[Stored records]

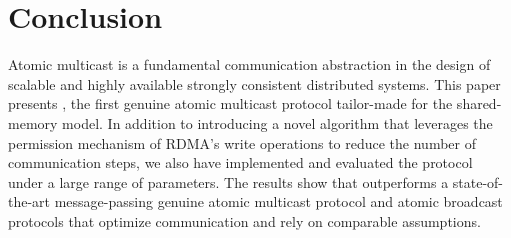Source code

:\section{Conclusion}
\label{sec:conclusion}

Atomic multicast is a fundamental communication abstraction in the design of scalable and highly available strongly consistent distributed systems.
This paper presents \libname, the first genuine atomic multicast protocol tailor-made for the shared-memory model.
In addition to introducing a novel algorithm that leverages the permission mechanism of RDMA's write operations to reduce the number of communication steps, we also have implemented and evaluated the protocol under a large range of parameters.
The results show that \libname outperforms a state-of-the-art message-passing genuine atomic multicast protocol and atomic broadcast protocols that optimize communication and rely on comparable assumptions.
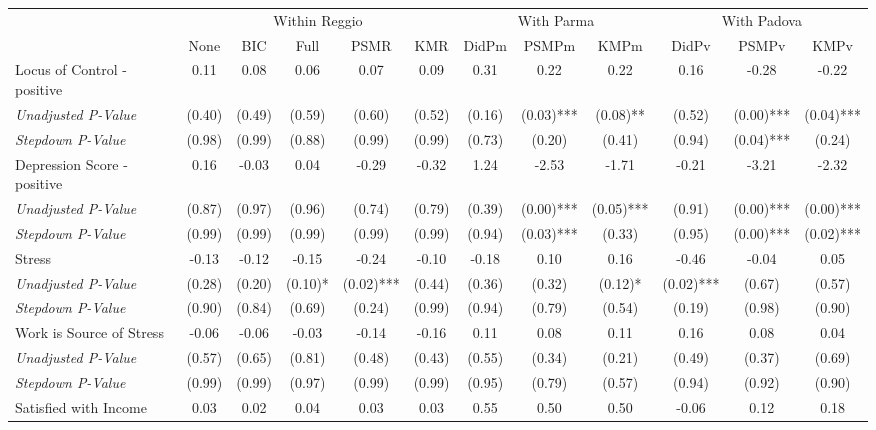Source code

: \begin{tabular}{l c c c c c c c c c c c}
\toprule
& \multicolumn{5}{c}{Within Reggio} & \multicolumn{3}{c}{With Parma} & \multicolumn{3}{c}{With Padova} \\\cmidrule(lr){2-6} \cmidrule(lr){7-9} \cmidrule(lr){10-12}
 & None & BIC & Full & PSMR & KMR & DidPm & PSMPm & KMPm & DidPv & PSMPv & KMPv \\
\midrule
Locus of Control - positive & 0.11 & 0.08 & 0.06 & 0.07 & 0.09 & 0.31 & 0.22 & 0.22 & 0.16 & -0.28 & -0.22 \\
\quad \textit{Unadjusted P-Value} & (0.40) & (0.49) & (0.59) & (0.60) & (0.52) & (0.16) & (0.03)*** & (0.08)** & (0.52) & (0.00)*** & (0.04)*** \\
\quad \textit{Stepdown P-Value} & (0.98) & (0.99) & (0.88) & (0.99) & (0.99) & (0.73) & (0.20) & (0.41) & (0.94) & (0.04)*** & (0.24) \\
Depression Score - positive & 0.16 & -0.03 & 0.04 & -0.29 & -0.32 & 1.24 & -2.53 & -1.71 & -0.21 & -3.21 & -2.32 \\
\quad \textit{Unadjusted P-Value} & (0.87) & (0.97) & (0.96) & (0.74) & (0.79) & (0.39) & (0.00)*** & (0.05)*** & (0.91) & (0.00)*** & (0.00)*** \\
\quad \textit{Stepdown P-Value} & (0.99) & (0.99) & (0.99) & (0.99) & (0.99) & (0.94) & (0.03)*** & (0.33) & (0.95) & (0.00)*** & (0.02)*** \\
Stress & -0.13 & -0.12 & -0.15 & -0.24 & -0.10 & -0.18 & 0.10 & 0.16 & -0.46 & -0.04 & 0.05 \\
\quad \textit{Unadjusted P-Value} & (0.28) & (0.20) & (0.10)* & (0.02)*** & (0.44) & (0.36) & (0.32) & (0.12)* & (0.02)*** & (0.67) & (0.57) \\
\quad \textit{Stepdown P-Value} & (0.90) & (0.84) & (0.69) & (0.24) & (0.99) & (0.94) & (0.79) & (0.54) & (0.19) & (0.98) & (0.90) \\
Work is Source of Stress & -0.06 & -0.06 & -0.03 & -0.14 & -0.16 & 0.11 & 0.08 & 0.11 & 0.16 & 0.08 & 0.04 \\
\quad \textit{Unadjusted P-Value} & (0.57) & (0.65) & (0.81) & (0.48) & (0.43) & (0.55) & (0.34) & (0.21) & (0.49) & (0.37) & (0.69) \\
\quad \textit{Stepdown P-Value} & (0.99) & (0.99) & (0.97) & (0.99) & (0.99) & (0.95) & (0.79) & (0.57) & (0.94) & (0.92) & (0.90) \\
Satisfied with Income & 0.03 & 0.02 & 0.04 & 0.03 & 0.03 & 0.55 & 0.50 & 0.50 & -0.06 & 0.12 & 0.18 \\

\end{tabular}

#### TASK OBJECTIVE
What is needed is an exact copy of each line from the top of the data above through the line containing "(0.04)*** & (0.24) \\", with no pictures.

#### SOLUTION
Source code

:\section{Conclusion}
\label{sec:conclusion}

Atomic multicast is a fundamental communication abstraction in the design of scalable and highly available strongly consistent distributed systems.
This paper presents \libname, the first genuine atomic multicast protocol tailor-made for the shared-memory model.
In addition to introducing a novel algorithm that leverages the permission mechanism of RDMA's write operations to reduce the number of communication steps, we also have implemented and evaluated the protocol under a large range of parameters.
The results show that \libname outperforms a state-of-the-art message-passing genuine atomic multicast protocol and atomic broadcast protocols that optimize communication and rely on comparable assumptions.
Source code

: \begin{tabular}{l c c c c c c c c c c c}
\toprule
& \multicolumn{5}{c}{Within Reggio} & \multicolumn{3}{c}{With Parma} & \multicolumn{3}{c}{With Padova} \\\cmidrule(lr){2-6} \cmidrule(lr){7-9} \cmidrule(lr){10-12}
 & None & BIC & Full & PSMR & KMR & DidPm & PSMPm & KMPm & DidPv & PSMPv & KMPv \\
\midrule
Locus of Control - positive & 0.11 & 0.08 & 0.06 & 0.07 & 0.09 & 0.31 & 0.22 & 0.22 & 0.16 & -0.28 & -0.22 \\
\quad \textit{Unadjusted P-Value} & (0.40) & (0.49) & (0.59) & (0.60) & (0.52) & (0.16) & (0.03)*** & (0.08)** & (0.52) & (0.00)*** & (0.04)*** \\
\quad \textit{Stepdown P-Value} & (0.98) & (0.99) & (0.88) & (0.99) & (0.99) & (0.73) & (0.20) & (0.41) & (0.94) & (0.04)*** & (0.24) \\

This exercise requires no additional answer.